113.01 GRANT OF FRANCHISE.
A nonexclusive right is hereby granted to COMPLETE COMMUNICATION SERVICES, its successors and assigns, (hereafter called CCS) to establish, construct, operate, maintain, repair, replace, renew, reconstruct, and remove a cable television system across public property in the City limits for a term of fifteen (15) years†, in accordance with the laws and regulations of the United States of America and the State of Iowa, and the ordinances and regulations of the City, including the nonexclusive right, privilege and authority:
- To sell and supply audio and video communication service to persons within the City;
- To use public property within the City;
- To engage in such further activities within the City as may now or hereafter be consistent with the generally accepted principles applicable to the operation of a cable television system.
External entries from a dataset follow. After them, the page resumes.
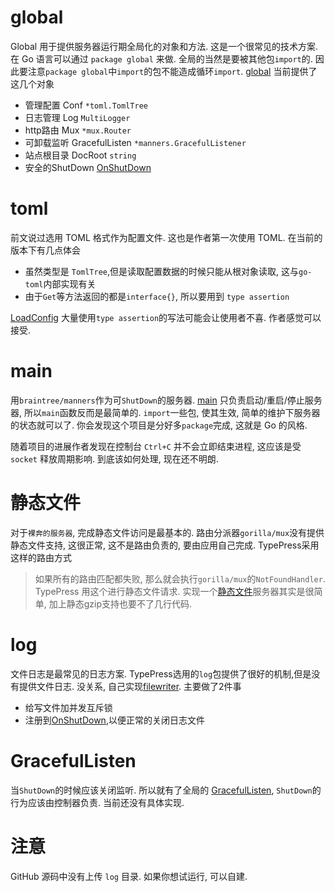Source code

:global
======
Global 用于提供服务器运行期全局化的对象和方法. 这是一个很常见的技术方案.
在 Go 语言可以通过 `package global` 来做. 全局的当然是要被其他包`import`的. 因此要注意`package global`中`import`的包不能造成循环`import`.
[global][0] 当前提供了这几个对象

* 管理配置 Conf `*toml.TomlTree` 
* 日志管理 Log `MultiLogger` 
* http路由 Mux `*mux.Router`
* 可卸载监听 GracefulListen `*manners.GracefulListener`
* 站点根目录 DocRoot `string`
* 安全的ShutDown [OnShutDown][3]

toml
====
前文说过选用 TOML 格式作为配置文件. 这也是作者第一次使用 TOML. 在当前的版本下有几点体会

* 虽然类型是 `TomlTree`,但是读取配置数据的时候只能从根对象读取, 这与`go-toml`内部实现有关
* 由于`Get`等方法返回的都是`interface{}`, 所以要用到 `type assertion`

[LoadConfig][5] 大量使用`type assertion`的写法可能会让使用者不喜. 作者感觉可以接受.

main
====
用`braintree/manners`作为可`ShutDown`的服务器. [main][4] 只负责启动/重启/停止服务器, 所以`main`函数反而是最简单的. `import`一些包, 使其生效, 简单的维护下服务器的状态就可以了. 你会发现这个项目是分好多`package`完成, 这就是 Go 的风格.

随着项目的进展作者发现在控制台 `Ctrl+C` 并不会立即结束进程, 这应该是受 `socket` 释放周期影响. 到底该如何处理, 现在还不明朗.

静态文件
=======
对于`裸奔的服务器`, 完成静态文件访问是最基本的. 路由分派器`gorilla/mux`没有提供静态文件支持, 这很正常, 这不是路由负责的, 要由应用自己完成. TypePress采用这样的路由方式

> 如果所有的路由匹配都失败, 那么就会执行`gorilla/mux`的`NotFoundHandler`. TypePress 用这个进行静态文件请求. 实现一个[静态文件][1]服务器其实是很简单, 加上静态gzip支持也要不了几行代码. 

log
===
文件日志是最常见的日志方案. TypePress选用的`log`包提供了很好的机制,但是没有提供文件日志. 没关系, 自己实现[filewriter][2]. 主要做了2件事

* 给写文件加并发互斥锁
* 注册到[OnShutDown][3],以便正常的关闭日志文件

GracefulListen
==============
当`ShutDown`的时候应该关闭监听. 所以就有了全局的 [GracefulListen][0], `ShutDown`的行为应该由控制器负责. 当前还没有具体实现.

注意
====
GitHub 源码中没有上传 `log` 目录. 如果你想试运行, 可以自建.

[0]: http://gowalker.org/github.com/achun/typepress/src/global#_variables
[1]: http://gowalker.org/github.com/achun/typepress/src/controllers#StaticFile
[2]: http://gowalker.org/github.com/achun/typepress/src/global#NewFileWriter
[3]: http://gowalker.org/github.com/achun/typepress/src/global#OnShutDown
[4]: https://github.com/achun/typepress/blob/master/src/typepress/main.go
[5]: http://gowalker.org/github.com/achun/typepress/src/global#LoadConfig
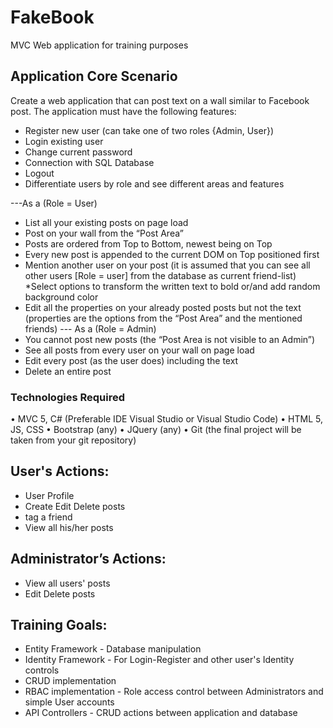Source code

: # FakeBook
MVC Web application for training purposes

## Application Core Scenario
Create a web application that can post text on a wall similar to Facebook post. The application must have the following features:
*	Register new user (can take one of two roles {Admin, User})
*	Login existing user
*	Change current password
*	Connection with SQL Database
*	Logout
*	Differentiate users by role and see different areas and features

---As a (Role = User)
*	List all your existing posts on page load
*	Post on your wall from the “Post Area”
*	Posts are ordered from Top to Bottom, newest being on Top
*	Every new post is appended to the current DOM on Top positioned first
  *	Mention another user on your post (it is assumed that you can see all other users [Role = user] from the database as current friend-list)
  *Select options to transform the written text to bold or/and add random background color
*	Edit all the properties on your already posted posts but not the text (properties are the options from the “Post Area” and the mentioned friends)
---	As a (Role = Admin)
*	You cannot post new posts (the “Post Area is not visible to an Admin”)
*	See all posts from every user on your wall on page load
*	Edit every post (as the user does) including the text
*	Delete an entire post


### Technologies Required
•	MVC 5, C# (Preferable IDE Visual Studio or Visual Studio Code)
•	HTML 5, JS, CSS
•	Bootstrap (any)
•	JQuery (any)
•	Git (the final project will be taken from your git repository)

## User's Actions:
* User Profile
* Create Edit Delete posts
* tag a friend
* View all his/her posts

## Administrator’s Actions:
* View all users' posts
* Edit Delete posts

## Training Goals: 
* Entity Framework - Database manipulation
* Identity Framework - For Login-Register and other user's Identity controls
* CRUD implementation
* RBAC implementation - Role access control between Administrators and simple User accounts 
* API Controllers - CRUD actions between application and database
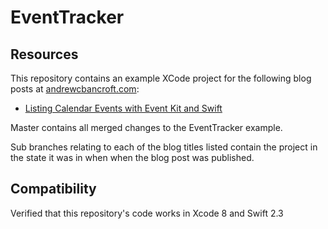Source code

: # EventTracker

## Resources
This repository contains an example XCode project for the following blog posts at [andrewcbancroft.com](http://www.andrewcbancroft.com):

* [Listing Calendar Events with Event Kit and Swift](https://www.andrewcbancroft.com/2016/04/28/listing-calendar-events-with-event-kit-and-swift/)

Master contains all merged changes to the EventTracker example.

Sub branches relating to each of the blog titles listed contain the project in the state it was in when when the blog post was published.

## Compatibility
Verified that this repository's code works in Xcode 8 and Swift 2.3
The rights herein granted are subject to the exercise of the police power as the same now is or ay hereafter be possessed by or conferred upon the City, particularly a cable television regulatory ordinance, and others, without limitation, and CCS agrees to such regulation. The rights herein granted are also subject to CCS providing the City with a character generator and all other necessary equipment to allow the city to use a character generator in or upon the franchise herein granted when CCS achieves a 55% subscription rate of eligible subscribers within the City. In the event said character generating equipment is not provided as herein provided for, the franchise shall terminate within ninety (90) days of attainment of said 55% subscription rate.
113.03 OWNERSHIP OF FRANCHISE.
CCS shall not assign or transfer any right granted under this chapter to any other person, company or corporation without prior consent of the Council, which consent shall not be unreasonably withheld, provided that the company shall have the right to assign this franchise to a corporation wholly owned by the company or to a limited partnership of which the company or other wholly owned subsidiary of CCS, is a general partner without prior consent of the City.
During the tem of the franchise, CCS absolutely assumes and agrees to pay the City for, and CCS forever indemnifies the City against and agrees to hold and save the City harmless from any and all damage, injury, costs, expenses, liability, claims, settlements, judgments, decrees and awards of every kind and nature whatsoever, including attorneys’ fees, costs and disbursements, that may ever be claimed against the City by any person whatsoever, or on account of any actual or alleged loss, damage or injury to any property whatsoever, however arising from or related to or connected with, directly or indirectly, (a) injury to or death of any person, or loss, damage or injury to any property of CCS, and/or (b) the non-observance by CCS of the provisions of any laws, statutes, ordinances, resolutions, regulations or rules duly promulgated by any governmental entity which may be applicable directly or indirectly, to rights, privileges and authority, and the obligations and liabilities, assumed by CCS under the franchise, and/or (c) the non-observance by CCS of any of the terms and conditions of the franchise, and/or (d) the granting of the franchise.